* _Task objective_: In the entries below, find the lines with the word "generated" and copy them.

* _Supplied entries_:
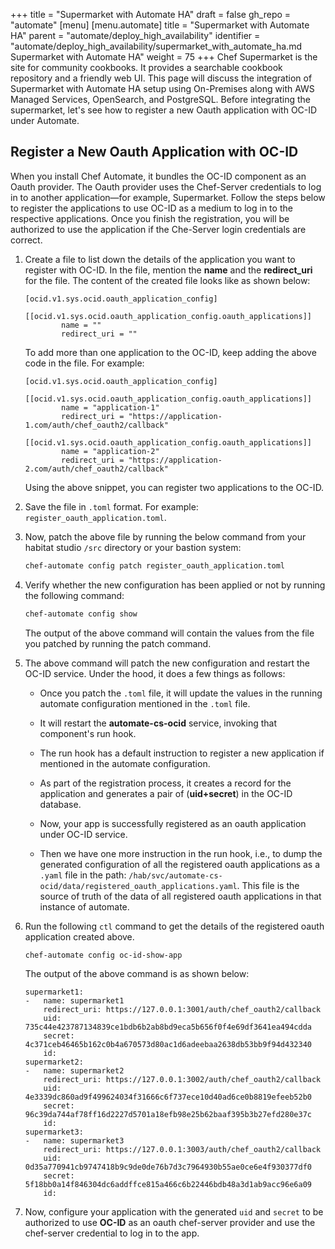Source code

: +++
title = "Supermarket with Automate HA"
draft = false
gh_repo = "automate"
[menu]
  [menu.automate]
    title = "Supermarket with Automate HA"
    parent = "automate/deploy_high_availability"
    identifier = "automate/deploy_high_availability/supermarket_with_automate_ha.md Supermarket with Automate HA"
    weight = 75
+++
Chef Supermarket is the site for community cookbooks. It provides a searchable cookbook repository and a friendly web UI. This page will discuss the integration of Supermarket with Automate HA setup using On-Premises along with AWS Managed Services, OpenSearch, and PostgreSQL.
Before integrating the supermarket, let's see how to register a new Oauth application with OC-ID under Automate.

## Register a New Oauth Application with OC-ID

When you install Chef Automate, it bundles the OC-ID component as an Oauth provider. The Oauth provider uses the Chef-Server credentials to log in to another application—for example, Supermarket. Follow the steps below to register the applications to use OC-ID as a medium to log in to the respective applications. Once you finish the registration, you will be authorized to use the application if the Che-Server login credentials are correct.

1. Create a file to list down the details of the application you want to register with OC-ID. In the file, mention the **name** and the **redirect_uri** for the file. The content of the created file looks like as shown below:

    ```cd
    [ocid.v1.sys.ocid.oauth_application_config]
        [[ocid.v1.sys.ocid.oauth_application_config.oauth_applications]]
            name = ""
            redirect_uri = ""
    ```

    To add more than one application to the OC-ID, keep adding the above code in the file. For example:

    ```cd
    [ocid.v1.sys.ocid.oauth_application_config]
        [[ocid.v1.sys.ocid.oauth_application_config.oauth_applications]]
            name = "application-1"
            redirect_uri = "https://application-1.com/auth/chef_oauth2/callback"
        [[ocid.v1.sys.ocid.oauth_application_config.oauth_applications]]
            name = "application-2"
            redirect_uri = "https://application-2.com/auth/chef_oauth2/callback"
    ```

    Using the above snippet, you can register two applications to the OC-ID.

1. Save the file in `.toml` format. For example: `register_oauth_application.toml`.
1. Now, patch the above file by running the below command from your habitat studio `/src` directory or your bastion system:

    ```bash
    chef-automate config patch register_oauth_application.toml
    ```

1. Verify whether the new configuration has been applied or not by running the following command:

    ```bash
    chef-automate config show
    ```

    The output of the above command will contain the values from the file you patched by running the patch command.

1. The above command will patch the new configuration and restart the OC-ID service. Under the hood, it does a few things as follows:

    * Once you patch the `.toml` file, it will update the values in the running automate configuration mentioned in the `.toml` file.

    * It will restart the **automate-cs-ocid** service, invoking that component's run hook.

    * The run hook has a default instruction to register a new application if mentioned in the automate configuration.

    * As part of the registration process, it creates a record for the application and generates a pair of (**uid+secret**) in the OC-ID database.

    * Now, your app is successfully registered as an oauth application under OC-ID service.

    * Then we have one more instruction in the run hook, i.e., to dump the generated configuration of all the registered oauth applications as a `.yaml` file in the path: `/hab/svc/automate-cs-ocid/data/registered_oauth_applications.yaml`. This file is the source of truth of the data of all registered oauth applications in that instance of automate.

1. Run the following `ctl` command to get the details of the registered oauth application created above.

    ```cd
    chef-automate config oc-id-show-app
    ```

    The output of the above command is as shown below:

    ```cd
    supermarket1:
    -   name: supermarket1
        redirect_uri: https://127.0.0.1:3001/auth/chef_oauth2/callback
        uid: 735c44e423787134839ce1bdb6b2ab8bd9eca5b656f0f4e69df3641ea494cdda
        secret: 4c371ceb46465b162c0b4a670573d80ac1d6adeebaa2638db53bb9f94d432340
        id:
    supermarket2:
    -   name: supermarket2
        redirect_uri: https://127.0.0.1:3002/auth/chef_oauth2/callback
        uid: 4e3339dc860ad9f499624034f31666c6f737ece10d40ad6ce0b8819efeeb52b0
        secret: 96c39da744af78ff16d2227d5701a18efb98e25b62baaf395b3b27efd280e37c
        id:
    supermarket3:
    -   name: supermarket3
        redirect_uri: https://127.0.0.1:3003/auth/chef_oauth2/callback
        uid: 0d35a770941cb9747418b9c9de0de76b7d3c7964930b55ae0ce6e4f930377df0
        secret: 5f18bb0a14f846304dc6addffce815a466c6b22446bdb48a3d1ab9acc96e6a09
        id:
    ```

1. Now, configure your application with the generated `uid` and `secret` to be authorized to use **OC-ID** as an oauth chef-server provider and use the chef-server credential to log in to the app.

* _Task result_:
    * Then we have one more instruction in the run hook, i.e., to dump the generated configuration of all the registered oauth applications as a `.yaml` file in the path: `/hab/svc/automate-cs-ocid/data/registered_oauth_applications.yaml`. This file is the source of truth of the data of all registered oauth applications in that instance of automate.
1. Now, configure your application with the generated `uid` and `secret` to be authorized to use **OC-ID** as an oauth chef-server provider and use the chef-server credential to log in to the app.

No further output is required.